Upon my engagement, I was so thrilled about marrying the man of my dreams, a man who was pure and saved every part of him for his wife while I came with so much baggage, past, and history of exes. I allowed my guilt and shame of my past to burden me and put me in fear that my future husband wouldn’t accept me for who I used to be so I threw away everything having to do with an ex. This included pictures, group pictures, diaries, notes with friends, everything. I was so weak at that moment in life, I didn’t think twice about it.
Looking back on it, I don’t really hold any regrets about removing the old from my life, but I do wish I had more memorabilia of my teenage years. But that’s the sad part. I always had to have a boyfriend, I always forced my boyfriends and friends to be friends and anything I did or memories I had always had a boyfriend in it. Therefore going through my old stuff, I realized I only had about 15 pictures of memories in a gap of 8 years because I had placed such an emphasis on having a boyfriend, I didn’t find anything else important enough at the time to save. I started thinking of the times I didn’t have a boyfriend…which weren’t many…and I thought about my friendships I had and lost and the saddest part was coming to realize I had some pretty great friends in my life who I let slide because I was selfish. I had such a low self esteem and desired attention so badly from a guy, that I allowed some pretty good friendships to slip. I did not treat my friends as nice as I should have. I can remember even stealing my friends crush just because I wanted that attention so badly. I so needed Jesus so badly and I didn’t even know it.

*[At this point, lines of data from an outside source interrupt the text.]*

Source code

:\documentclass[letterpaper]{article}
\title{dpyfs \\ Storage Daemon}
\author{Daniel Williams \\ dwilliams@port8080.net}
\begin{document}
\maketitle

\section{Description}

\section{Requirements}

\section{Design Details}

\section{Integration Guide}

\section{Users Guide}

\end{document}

I had this big, wide open, vulnerable hole in my life that I so desperately wanted to feel loved, wanted, needed, etc… that when I could have filled it with Christ, I filled it with lots of boys who would hurt me, boys who’s attention and promises were temporary, and with so much heartache. This hole would get bigger with every failed relationship and yet I still missed the big picture. I needed the only love that was unfailing, unending, and everlasting. I could not be more thankful for the woman who saw this in me and led me to the Lord. Oh the joy of salvation and the freedom that gave me.

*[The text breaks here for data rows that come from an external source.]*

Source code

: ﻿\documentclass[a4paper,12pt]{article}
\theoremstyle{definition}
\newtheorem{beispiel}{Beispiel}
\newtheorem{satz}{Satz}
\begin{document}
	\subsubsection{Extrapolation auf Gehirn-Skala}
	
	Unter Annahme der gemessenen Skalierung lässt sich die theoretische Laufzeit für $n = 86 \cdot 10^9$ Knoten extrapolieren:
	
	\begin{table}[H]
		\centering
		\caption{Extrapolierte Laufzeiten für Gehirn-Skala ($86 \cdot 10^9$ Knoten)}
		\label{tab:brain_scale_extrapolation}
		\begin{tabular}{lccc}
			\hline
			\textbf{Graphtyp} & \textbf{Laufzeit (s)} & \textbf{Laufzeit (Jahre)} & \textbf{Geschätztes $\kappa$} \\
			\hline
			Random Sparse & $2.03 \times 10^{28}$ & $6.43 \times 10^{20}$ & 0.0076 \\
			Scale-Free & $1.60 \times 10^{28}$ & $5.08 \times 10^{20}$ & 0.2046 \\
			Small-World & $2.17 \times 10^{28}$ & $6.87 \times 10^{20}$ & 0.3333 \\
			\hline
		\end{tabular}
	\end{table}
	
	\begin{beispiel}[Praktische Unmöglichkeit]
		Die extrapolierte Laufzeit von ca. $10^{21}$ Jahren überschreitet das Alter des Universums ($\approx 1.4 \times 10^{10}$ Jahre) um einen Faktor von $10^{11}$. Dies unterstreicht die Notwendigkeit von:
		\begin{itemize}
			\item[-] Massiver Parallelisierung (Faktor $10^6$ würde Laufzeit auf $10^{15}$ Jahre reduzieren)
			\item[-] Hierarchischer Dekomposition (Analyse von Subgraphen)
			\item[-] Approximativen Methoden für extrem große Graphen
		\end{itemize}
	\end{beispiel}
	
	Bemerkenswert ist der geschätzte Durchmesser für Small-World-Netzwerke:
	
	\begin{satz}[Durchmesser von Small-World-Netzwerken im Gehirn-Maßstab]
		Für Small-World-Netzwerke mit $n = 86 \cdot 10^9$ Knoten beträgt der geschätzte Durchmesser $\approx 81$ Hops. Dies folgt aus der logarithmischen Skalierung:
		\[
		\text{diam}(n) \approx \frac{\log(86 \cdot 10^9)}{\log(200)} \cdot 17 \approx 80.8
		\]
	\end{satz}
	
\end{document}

Now this was not an overnight ending to this struggle for me. I struggled with this need for love and acceptance for years after salvation. It was honestly after meeting my would-be husband. Not many people know this, but we hit a rough patch right after our engagement where there was doubt about whether we should be married. I remember spending an afternoon talking with our pastor at church and asking him “what do I do if he realizes he doesn’t want to marry me?”. This amazing pastor proceeding to draw a picture. He drew my name on the bottom of one side, my husbands on the other and then drew God on top middle. He said each of us have our own line when we achieve salvation that leads to our God in Heaven. He proceeded to draw our lines going up. Then he said, it is only marriage, that unity brings your lines together and leads you to Heaven. He proceeded to draw a line from my name and my husband’s name that met in the middle and both went upward to God’s. He then says “Right now it’s just your line. You cannot make his line join your line unless you marry. If he decides not to marry you, you just keep on your line and he keeps on his. You still have a loving, heavenly Father leading you and he will never leave you.” This sounds so much simpler than this ah-Ha moment I had, but it was a moment of clarity, realizing I didn’t need someone else to fulfill me, I needed only God. God was the only one that would not leave me, that was permanent, worthy, and wouldn’t hurt me. He was what needed to be the center of my life and I could only succeed through Christ. The beautiful story is, we did get married and our lines are now joined. But sheesh it took a lot of work to get there. Maybe what ended up working so well was my husband seeing that I loved God more than him. Hmm…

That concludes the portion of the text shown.